CBA uses a chainable strategy model for deciding when to scale down a node. Strategies can be enabled individually or used together:

  • Resource-aware strategy — checks CPU and memory requests and usage.
  • Load average strategy — evaluates /proc/loadavg via a per-node metrics DaemonSet.

It is especially suited for self-managed data centers, homelabs, or cloud-like bare-metal environments.


Features

  • Pluggable scale-down and scale-up strategies
    • Multi-strategy chaining with short-circuit logic
    • Dry-run mode for testing (--dry-run)
  • Resource-aware scale-down
    • Considers CPU and memory requests
    • Optionally uses live usage metrics
  • Load average-aware scale-down and scale-up using /proc/loadavg
    • Supports aggregation modes: average, median, p75, p90
    • Separate thresholds for scale-up and scale-down decisions
    • CLI dry-run overrides:
      • --dry-run-cluster-load-down
      • --dry-run-cluster-load-up
  • MinNodeCount-based scale-up to maintain minimum node count
  • Cooldown tracking
    • Global cooldown period
    • Per-node boot/shutdown cooldowns
  • Node eligibility & label semantics
    • Managed: nodes with cba.dev/is-managed are in scope
    • Disabled: nodes with cba.dev/disabled are fully excluded from operations and from cluster-wide load math
    • ignoreLabels: presence/value rules exclude nodes from operations (scale/rotate), but they still contribute to aggregate load
  • Safe cordon and drain using Kubernetes eviction API
  • Wake-on-LAN support for powering on bare-metal machines
  • Force power-on mode for maintenance
    • forcePowerOnAllNodes: true forces all previously powered-off nodes to be booted
    • Automatically clears was-powered-off annotation and uncordons nodes
  • Rotation (wear leveling)
    • Opportunistic rotation on scale-up: the scaler prefers powering on the longest-powered-off node first (by cba.dev/was-powered-off timestamp)
    • Maintenance rotation: on loops with no scale action, CBA may retire one low-load node (respects minNodes, cooldowns, ignore/disabled labels, and load-avg thresholds if enabled)
  • All containers run rootless

Additional, optional services

  • ✅ Metrics DaemonSet for per-node load average via /proc/loadavg
  • ✅ Power-off DaemonSet for secure node shutdown via systemd socket activation
  • ✅ Wake-on-LAN agent (wol-agent) for powering nodes via HTTP-triggered magic packets

Quickstart

  1. Label your managed nodes
    Apply a label to every node you want the autoscaler to manage:

    kubectl label node <node-name> cba.dev/is-managed=true
  2. (Optional) Manually annotate MAC addresses
    This is needed if you use Wake-on-LAN (WOL) and cannot rely on auto-discovery:

    kubectl annotate node <node-name> cba.dev/mac-address-override=aa:bb:cc:dd:ee:ff

    If not manually annotated, MACs will be discovered from the node's local poweroff daemon Pod (via /mac) and stored in cba.dev/mac-address.
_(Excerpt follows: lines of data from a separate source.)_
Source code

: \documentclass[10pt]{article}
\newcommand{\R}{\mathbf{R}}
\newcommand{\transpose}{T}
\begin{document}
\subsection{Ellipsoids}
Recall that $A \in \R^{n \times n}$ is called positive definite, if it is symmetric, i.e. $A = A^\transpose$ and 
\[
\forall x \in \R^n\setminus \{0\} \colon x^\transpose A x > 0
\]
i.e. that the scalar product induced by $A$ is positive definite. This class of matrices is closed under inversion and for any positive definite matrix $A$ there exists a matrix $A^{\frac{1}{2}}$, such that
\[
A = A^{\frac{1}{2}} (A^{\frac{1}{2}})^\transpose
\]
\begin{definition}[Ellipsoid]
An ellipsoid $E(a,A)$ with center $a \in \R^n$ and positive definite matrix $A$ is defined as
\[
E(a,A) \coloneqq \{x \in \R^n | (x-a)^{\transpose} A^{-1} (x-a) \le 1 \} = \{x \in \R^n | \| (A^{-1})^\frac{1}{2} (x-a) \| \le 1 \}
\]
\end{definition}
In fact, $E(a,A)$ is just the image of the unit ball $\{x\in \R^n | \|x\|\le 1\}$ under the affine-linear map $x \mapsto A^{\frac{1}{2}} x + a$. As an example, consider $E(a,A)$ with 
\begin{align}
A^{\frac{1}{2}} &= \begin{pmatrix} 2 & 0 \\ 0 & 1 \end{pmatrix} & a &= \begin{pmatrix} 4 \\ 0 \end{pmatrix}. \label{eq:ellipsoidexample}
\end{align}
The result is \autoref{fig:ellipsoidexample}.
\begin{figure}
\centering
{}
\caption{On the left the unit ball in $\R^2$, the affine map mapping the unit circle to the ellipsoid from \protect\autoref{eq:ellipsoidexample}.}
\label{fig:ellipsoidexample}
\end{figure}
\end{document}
  3. Install the autoscaler with Helm

    helm install cba cluster-bare-autoscaler/cluster-bare-autoscaler      -n <namespace>      -f values.yaml
  4. Observe behavior in dry-run mode (optional)
    Run with --dry-run to observe decision logic without powering nodes.


Node & annotation semantics

Labels

  • cba.dev/is-managed: "true" — marks a node as managed by CBA (membership).
  • cba.dev/disabled: "true"hard opt-out: node is excluded from all actions and from cluster-wide load math.
  • ignoreLabels (in config.yaml) — soft ignore: nodes matching these presence/value rules are not acted upon (no scale/rotate), but do count toward cluster-wide load.
  • loadAverageStrategy.excludeFromAggregateLabels (in config.yaml) — math-only exclude: nodes matching these labels are not counted in cluster-wide load, but can still be acted upon unless also ignored/disabled.
    • Recommended default (set in your config): exclude control-plane/master from aggregate load:
      loadAverageStrategy:
        excludeFromAggregateLabels:
          node-role.kubernetes.io/control-plane: ""
          node-role.kubernetes.io/master: ""

Annotations

Key Purpose
cba.dev/mac-address Auto-discovered MAC for WoL
cba.dev/mac-address-override Manually specified MAC (takes precedence)
cba.dev/was-powered-off RFC3339 timestamp when CBA shut the node down (presence means “off”)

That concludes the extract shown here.